Several prominent EU environmental campaign groups oppose the extension of the ETS to road transportation, arguing that the consequent reductions in carbon emissions will be modest.

They argue that the proposals risk sparking a backlash from lower-income consumers similar to the 'Gilets Jaunes' protests that sparked nationwide social unrest in France in 2018 due to a road fuels tax proposal. Applying the ETS to the sectors would be "politically suicidal", French MEP Pascal Canfin said last month.

"We need real incentives for change," said Timmermans. "We also need to generate the revenues to seriously invest in that change. This in a nutshell is why we propose applying emissions trading to transport and heating fuels. Fuels suppliers - so not individual drivers, homeowners or tenants - will have to buy allowances to put fuels on the market," said the European Commission executive vice president.

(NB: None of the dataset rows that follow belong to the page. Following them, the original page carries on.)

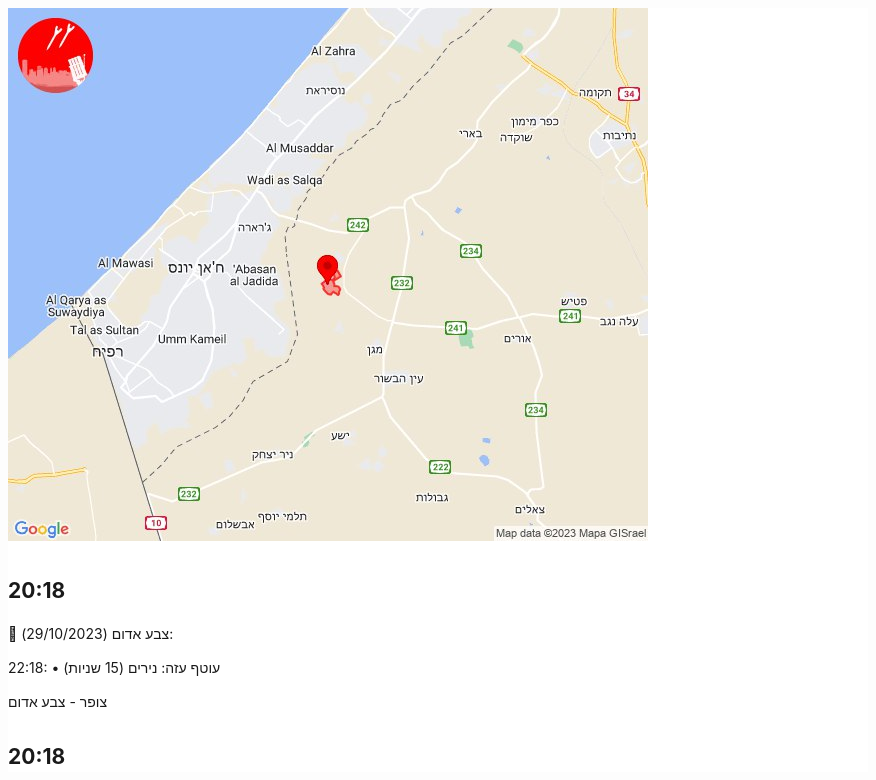 ![Photo](images/16038.jpg)

## 20:18

🔴 צבע אדום (29/10/2023):

22:18:
• עוטף עזה: נירים (15 שניות)

צופר - צבע אדום

## 20:18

Road transportation currently contributes around 20% of overall EU greenhouse gas emissions, according to the Commission.

Introducing a Carbon Border Adjustment Mechanism to prevent 'carbon leakage'

One of the most eagerly-anticipated parts of Wednesday's proposals concern which sectors would be subject to a carbon border adjustment mechanism (CBAM).

This is a levy that the Commission wants to be applied to some carbon-intensive imports to the EU, which will reflect the cost of the carbon emitted when creating those products.

That would confront the main drawback of the European Union's ETS: it puts a price on carbon emitted by 10,000 carbon-producing installations across the EU, forcing the operators of those sites to buy emissions allowances, but it puts those European businesses at a competitive disadvantage compared to exporters outside of the bloc.

The EU Commission assessed the potential for applying the CBAM to dozens of economic sectors, including refined oil products. In the event, imports in the cement, iron and steel, aluminum, fertilizers and electricity sectors would be subject to a CBAM based on the price of the EU ETS starting in 2026, according to documents released by the Commission Wednesday.

Phasing out of free allowances in the EU ETS

Installations in several economic sectors that are hard to decarbonize receive free EU emissions allowances, which they can then sell on the secondary EU ETS market.

The Commission now proposes to phase out those allowances incrementally, with free allowances falling by 10 percentage points every year starting in 2026, the same year in which the CBAM will be introduced. The phase-out would affect the airline industry as well as the sectors covered by the CBAM.